What's the relation between PG_exported and the young bit in the linux
pte? How do you connect the two?

It's utterly useless to call ->invalidate_page(page) on a page that is
still mapped by some linux pte with the young bit set. You must defer
the ->invalidate_page after all young bits are gone. This is what I
do, infact I do tons more than that by also honouring the accessed
bits in all sptes.
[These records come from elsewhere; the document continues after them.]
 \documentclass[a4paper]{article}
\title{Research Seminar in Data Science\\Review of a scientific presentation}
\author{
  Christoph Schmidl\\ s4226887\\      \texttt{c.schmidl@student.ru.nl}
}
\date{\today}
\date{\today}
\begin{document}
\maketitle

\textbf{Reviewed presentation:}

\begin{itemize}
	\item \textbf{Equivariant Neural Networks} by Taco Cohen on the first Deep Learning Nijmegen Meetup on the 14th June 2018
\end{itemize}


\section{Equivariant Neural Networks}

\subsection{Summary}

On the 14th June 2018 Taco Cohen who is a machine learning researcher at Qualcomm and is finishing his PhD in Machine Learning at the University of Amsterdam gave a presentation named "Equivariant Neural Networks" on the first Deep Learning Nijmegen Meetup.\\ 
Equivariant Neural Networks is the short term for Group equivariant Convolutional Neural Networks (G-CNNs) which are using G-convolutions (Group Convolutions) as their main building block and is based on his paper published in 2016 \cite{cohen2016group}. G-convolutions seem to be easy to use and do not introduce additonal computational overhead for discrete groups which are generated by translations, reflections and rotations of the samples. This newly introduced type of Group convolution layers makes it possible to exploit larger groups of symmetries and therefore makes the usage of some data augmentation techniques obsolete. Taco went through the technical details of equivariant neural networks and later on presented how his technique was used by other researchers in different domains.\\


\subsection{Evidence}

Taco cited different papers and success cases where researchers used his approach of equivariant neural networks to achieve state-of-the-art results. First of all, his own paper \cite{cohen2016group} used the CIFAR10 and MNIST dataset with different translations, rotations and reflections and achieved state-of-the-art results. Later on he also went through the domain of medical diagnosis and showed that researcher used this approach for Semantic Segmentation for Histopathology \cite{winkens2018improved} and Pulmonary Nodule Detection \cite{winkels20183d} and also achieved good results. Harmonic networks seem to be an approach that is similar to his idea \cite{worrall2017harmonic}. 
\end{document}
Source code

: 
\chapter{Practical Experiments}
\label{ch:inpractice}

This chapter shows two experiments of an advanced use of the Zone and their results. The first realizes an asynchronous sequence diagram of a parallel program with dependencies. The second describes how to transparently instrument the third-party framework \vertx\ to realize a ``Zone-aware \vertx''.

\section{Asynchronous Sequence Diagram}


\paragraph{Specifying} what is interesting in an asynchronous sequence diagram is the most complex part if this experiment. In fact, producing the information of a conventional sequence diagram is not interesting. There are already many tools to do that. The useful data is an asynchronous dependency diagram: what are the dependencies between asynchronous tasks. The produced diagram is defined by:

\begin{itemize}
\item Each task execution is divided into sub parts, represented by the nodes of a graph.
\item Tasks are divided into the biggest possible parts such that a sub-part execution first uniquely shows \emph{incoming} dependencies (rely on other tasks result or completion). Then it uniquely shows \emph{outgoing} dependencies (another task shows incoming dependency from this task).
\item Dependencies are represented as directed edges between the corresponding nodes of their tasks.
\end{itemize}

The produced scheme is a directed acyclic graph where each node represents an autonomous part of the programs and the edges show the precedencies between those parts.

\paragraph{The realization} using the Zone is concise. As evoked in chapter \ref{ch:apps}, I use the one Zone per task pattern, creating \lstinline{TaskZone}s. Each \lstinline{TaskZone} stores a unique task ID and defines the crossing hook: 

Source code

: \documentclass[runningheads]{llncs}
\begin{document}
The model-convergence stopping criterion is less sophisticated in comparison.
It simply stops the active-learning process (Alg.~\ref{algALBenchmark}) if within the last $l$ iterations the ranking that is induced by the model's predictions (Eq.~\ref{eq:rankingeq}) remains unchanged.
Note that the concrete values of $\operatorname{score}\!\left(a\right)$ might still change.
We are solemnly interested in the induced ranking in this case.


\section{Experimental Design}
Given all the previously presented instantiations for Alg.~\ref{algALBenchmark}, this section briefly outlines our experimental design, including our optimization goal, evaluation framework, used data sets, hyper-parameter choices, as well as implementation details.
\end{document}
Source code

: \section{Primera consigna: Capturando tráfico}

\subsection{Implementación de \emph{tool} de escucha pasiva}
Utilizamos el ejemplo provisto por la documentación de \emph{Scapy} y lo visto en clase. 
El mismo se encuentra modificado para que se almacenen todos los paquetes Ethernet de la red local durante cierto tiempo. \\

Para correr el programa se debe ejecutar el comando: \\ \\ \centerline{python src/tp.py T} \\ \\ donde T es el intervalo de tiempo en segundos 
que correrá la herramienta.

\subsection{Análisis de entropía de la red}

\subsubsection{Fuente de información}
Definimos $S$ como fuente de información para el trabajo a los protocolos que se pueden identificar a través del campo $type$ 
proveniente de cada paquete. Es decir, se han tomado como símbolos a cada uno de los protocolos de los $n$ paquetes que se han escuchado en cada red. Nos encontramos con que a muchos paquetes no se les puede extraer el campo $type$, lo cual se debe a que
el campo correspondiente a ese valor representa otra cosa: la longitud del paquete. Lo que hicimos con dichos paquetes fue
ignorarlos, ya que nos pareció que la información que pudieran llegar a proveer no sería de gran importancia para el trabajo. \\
There's zero chance you can do as remotely as
efficient as my mmu-notifiers are, unless you also do "cat rmap.c >>
/sgi/yoursubsystem/something.c" and you check the young bit in the
linux ptes yourself _before_ deciding if you've to start dropping
remote references or not.

> > But given with your design we'll have to replicate mm/rmap.c inside
> > KVM to find the virtual address where the page is mapped in each "mm"
> 
> The rmap that you are using is likely very much simplified. You just need 
> to track how it was mapped in order to invalidate the kvm ptes.

rmap I'm using is very lightweight, that's a feature not a bug. Why to
duplicate heavyweight info to track sptes from the "page" when I can
keep that heavyweight info just in the kvm structure?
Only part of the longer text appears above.